[Saved entries]
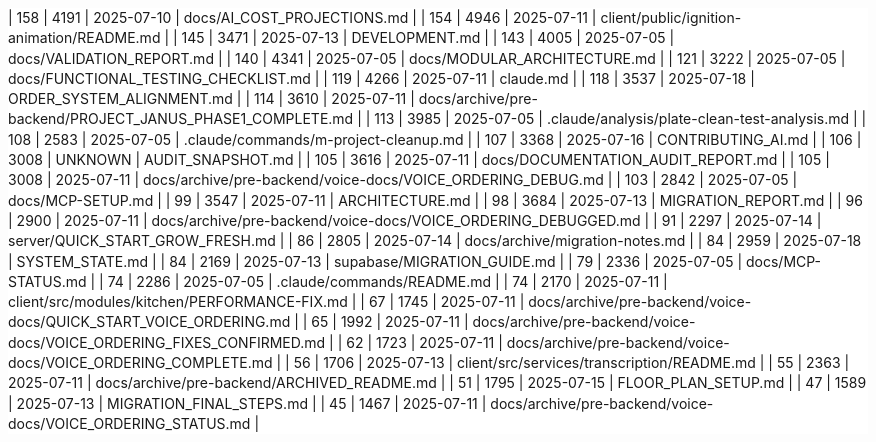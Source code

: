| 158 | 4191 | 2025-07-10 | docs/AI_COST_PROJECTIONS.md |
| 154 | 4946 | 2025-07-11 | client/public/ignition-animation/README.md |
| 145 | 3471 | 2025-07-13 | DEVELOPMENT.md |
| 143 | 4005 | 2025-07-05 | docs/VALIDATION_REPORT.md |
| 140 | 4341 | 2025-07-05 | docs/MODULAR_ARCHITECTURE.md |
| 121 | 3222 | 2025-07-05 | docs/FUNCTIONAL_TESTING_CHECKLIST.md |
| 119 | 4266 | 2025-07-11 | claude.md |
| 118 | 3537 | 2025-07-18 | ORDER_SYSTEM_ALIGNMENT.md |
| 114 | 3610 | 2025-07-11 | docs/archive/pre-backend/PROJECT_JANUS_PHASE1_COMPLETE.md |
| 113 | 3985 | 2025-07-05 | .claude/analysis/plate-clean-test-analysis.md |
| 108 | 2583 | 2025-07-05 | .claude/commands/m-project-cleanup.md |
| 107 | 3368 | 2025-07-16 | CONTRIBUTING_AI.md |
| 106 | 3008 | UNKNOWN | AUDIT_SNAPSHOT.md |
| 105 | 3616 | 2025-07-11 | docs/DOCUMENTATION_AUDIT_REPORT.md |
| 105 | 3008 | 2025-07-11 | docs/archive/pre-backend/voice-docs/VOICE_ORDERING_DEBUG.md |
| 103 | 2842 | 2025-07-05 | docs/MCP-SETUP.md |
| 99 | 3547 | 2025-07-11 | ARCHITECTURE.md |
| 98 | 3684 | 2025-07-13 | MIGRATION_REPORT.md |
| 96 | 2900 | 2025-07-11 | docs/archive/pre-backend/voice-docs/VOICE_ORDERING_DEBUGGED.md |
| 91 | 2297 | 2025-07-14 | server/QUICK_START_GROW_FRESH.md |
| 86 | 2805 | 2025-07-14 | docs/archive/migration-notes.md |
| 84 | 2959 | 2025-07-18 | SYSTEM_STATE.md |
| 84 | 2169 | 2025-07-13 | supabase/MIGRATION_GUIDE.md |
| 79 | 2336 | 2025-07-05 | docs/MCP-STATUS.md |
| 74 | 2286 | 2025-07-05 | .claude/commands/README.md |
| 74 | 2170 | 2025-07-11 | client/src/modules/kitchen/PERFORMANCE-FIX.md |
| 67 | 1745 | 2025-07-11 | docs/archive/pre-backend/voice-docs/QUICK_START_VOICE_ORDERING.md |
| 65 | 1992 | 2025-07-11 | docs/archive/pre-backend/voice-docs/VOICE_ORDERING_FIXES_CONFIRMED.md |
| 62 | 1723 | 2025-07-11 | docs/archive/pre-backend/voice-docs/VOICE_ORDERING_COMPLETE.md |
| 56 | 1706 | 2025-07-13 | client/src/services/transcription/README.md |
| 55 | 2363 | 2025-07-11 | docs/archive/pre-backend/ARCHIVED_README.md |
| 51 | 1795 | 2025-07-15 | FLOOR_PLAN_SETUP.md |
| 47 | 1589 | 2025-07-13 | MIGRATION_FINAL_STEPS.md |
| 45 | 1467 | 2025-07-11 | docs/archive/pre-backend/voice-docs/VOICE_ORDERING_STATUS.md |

- **EXERCISE**
In the data above, please extract the lines from the first one through the line with "2025-07-05 | .claude/analysis/plate-clean-test-analysis.md |", exactly, and keep pictures out.

- **EXERCISE RESPONSE**
Source code

:| 158 | 4191 | 2025-07-10 | docs/AI_COST_PROJECTIONS.md |
| 154 | 4946 | 2025-07-11 | client/public/ignition-animation/README.md |
| 145 | 3471 | 2025-07-13 | DEVELOPMENT.md |
| 143 | 4005 | 2025-07-05 | docs/VALIDATION_REPORT.md |
| 140 | 4341 | 2025-07-05 | docs/MODULAR_ARCHITECTURE.md |
| 121 | 3222 | 2025-07-05 | docs/FUNCTIONAL_TESTING_CHECKLIST.md |
| 119 | 4266 | 2025-07-11 | claude.md |
| 118 | 3537 | 2025-07-18 | ORDER_SYSTEM_ALIGNMENT.md |
| 114 | 3610 | 2025-07-11 | docs/archive/pre-backend/PROJECT_JANUS_PHASE1_COMPLETE.md |
| 113 | 3985 | 2025-07-05 | .claude/analysis/plate-clean-test-analysis.md |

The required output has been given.